■ Assigned task
Every line of the data below is to be retyped exactly.
**** Data for the task
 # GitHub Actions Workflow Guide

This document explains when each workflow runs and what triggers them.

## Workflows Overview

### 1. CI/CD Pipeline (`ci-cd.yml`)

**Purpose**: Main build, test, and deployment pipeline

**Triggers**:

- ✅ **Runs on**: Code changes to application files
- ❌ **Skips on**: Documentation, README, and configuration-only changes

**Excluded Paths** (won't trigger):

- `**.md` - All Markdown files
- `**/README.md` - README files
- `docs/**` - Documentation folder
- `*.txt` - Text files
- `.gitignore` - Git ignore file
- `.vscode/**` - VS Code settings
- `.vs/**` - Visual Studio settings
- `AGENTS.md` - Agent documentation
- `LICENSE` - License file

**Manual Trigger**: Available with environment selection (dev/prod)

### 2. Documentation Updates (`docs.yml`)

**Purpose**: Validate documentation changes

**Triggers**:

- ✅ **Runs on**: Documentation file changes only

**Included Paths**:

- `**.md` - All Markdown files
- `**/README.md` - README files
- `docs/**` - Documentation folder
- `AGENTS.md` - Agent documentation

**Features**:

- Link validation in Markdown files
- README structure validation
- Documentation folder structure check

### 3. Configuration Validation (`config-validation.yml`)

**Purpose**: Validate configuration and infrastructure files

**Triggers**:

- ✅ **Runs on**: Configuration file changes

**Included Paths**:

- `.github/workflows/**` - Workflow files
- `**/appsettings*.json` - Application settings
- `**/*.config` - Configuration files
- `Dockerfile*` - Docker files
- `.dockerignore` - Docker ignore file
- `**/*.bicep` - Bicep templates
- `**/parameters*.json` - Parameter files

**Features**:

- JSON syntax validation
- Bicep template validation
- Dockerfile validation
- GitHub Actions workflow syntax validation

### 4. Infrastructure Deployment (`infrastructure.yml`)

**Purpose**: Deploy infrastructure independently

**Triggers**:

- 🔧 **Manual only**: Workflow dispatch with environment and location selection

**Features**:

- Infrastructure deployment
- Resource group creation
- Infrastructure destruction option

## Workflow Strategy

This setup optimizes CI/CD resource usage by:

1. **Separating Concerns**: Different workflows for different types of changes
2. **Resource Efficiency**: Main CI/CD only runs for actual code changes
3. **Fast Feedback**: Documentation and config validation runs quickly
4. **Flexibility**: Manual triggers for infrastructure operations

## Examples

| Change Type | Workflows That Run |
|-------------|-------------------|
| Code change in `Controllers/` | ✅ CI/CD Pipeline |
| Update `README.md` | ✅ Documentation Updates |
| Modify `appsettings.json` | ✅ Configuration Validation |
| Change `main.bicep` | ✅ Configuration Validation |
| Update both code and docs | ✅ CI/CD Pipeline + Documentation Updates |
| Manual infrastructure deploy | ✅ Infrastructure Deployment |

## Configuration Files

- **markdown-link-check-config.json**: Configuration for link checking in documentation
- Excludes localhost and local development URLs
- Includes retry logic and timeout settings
********
■ Answer section
 # GitHub Actions Workflow Guide

This document explains when each workflow runs and what triggers them.

## Workflows Overview

### 1. CI/CD Pipeline (`ci-cd.yml`)

**Purpose**: Main build, test, and deployment pipeline

**Triggers**:

- ✅ **Runs on**: Code changes to application files
- ❌ **Skips on**: Documentation, README, and configuration-only changes

**Excluded Paths** (won't trigger):

- `**.md` - All Markdown files
- `**/README.md` - README files
- `docs/**` - Documentation folder
- `*.txt` - Text files
- `.gitignore` - Git ignore file
- `.vscode/**` - VS Code settings
- `.vs/**` - Visual Studio settings
- `AGENTS.md` - Agent documentation
- `LICENSE` - License file

**Manual Trigger**: Available with environment selection (dev/prod)

### 2. Documentation Updates (`docs.yml`)

**Purpose**: Validate documentation changes

**Triggers**:

- ✅ **Runs on**: Documentation file changes only

**Included Paths**:

- `**.md` - All Markdown files
- `**/README.md` - README files
- `docs/**` - Documentation folder
- `AGENTS.md` - Agent documentation

**Features**:

- Link validation in Markdown files
- README structure validation
- Documentation folder structure check

### 3. Configuration Validation (`config-validation.yml`)

**Purpose**: Validate configuration and infrastructure files

**Triggers**:

- ✅ **Runs on**: Configuration file changes

**Included Paths**:

- `.github/workflows/**` - Workflow files
- `**/appsettings*.json` - Application settings
- `**/*.config` - Configuration files
- `Dockerfile*` - Docker files
- `.dockerignore` - Docker ignore file
- `**/*.bicep` - Bicep templates
- `**/parameters*.json` - Parameter files

**Features**:

- JSON syntax validation
- Bicep template validation
- Dockerfile validation
- GitHub Actions workflow syntax validation

### 4. Infrastructure Deployment (`infrastructure.yml`)

**Purpose**: Deploy infrastructure independently

**Triggers**:

- 🔧 **Manual only**: Workflow dispatch with environment and location selection

**Features**:

- Infrastructure deployment
- Resource group creation
- Infrastructure destruction option

## Workflow Strategy

This setup optimizes CI/CD resource usage by:

1. **Separating Concerns**: Different workflows for different types of changes
2. **Resource Efficiency**: Main CI/CD only runs for actual code changes
3. **Fast Feedback**: Documentation and config validation runs quickly
4. **Flexibility**: Manual triggers for infrastructure operations

## Examples

| Change Type | Workflows That Run |
|-------------|-------------------|
| Code change in `Controllers/` | ✅ CI/CD Pipeline |
| Update `README.md` | ✅ Documentation Updates |
| Modify `appsettings.json` | ✅ Configuration Validation |
| Change `main.bicep` | ✅ Configuration Validation |
| Update both code and docs | ✅ CI/CD Pipeline + Documentation Updates |
| Manual infrastructure deploy | ✅ Infrastructure Deployment |

## Configuration Files

- **markdown-link-check-config.json**: Configuration for link checking in documentation
- Excludes localhost and local development URLs
- Includes retry logic and timeout settings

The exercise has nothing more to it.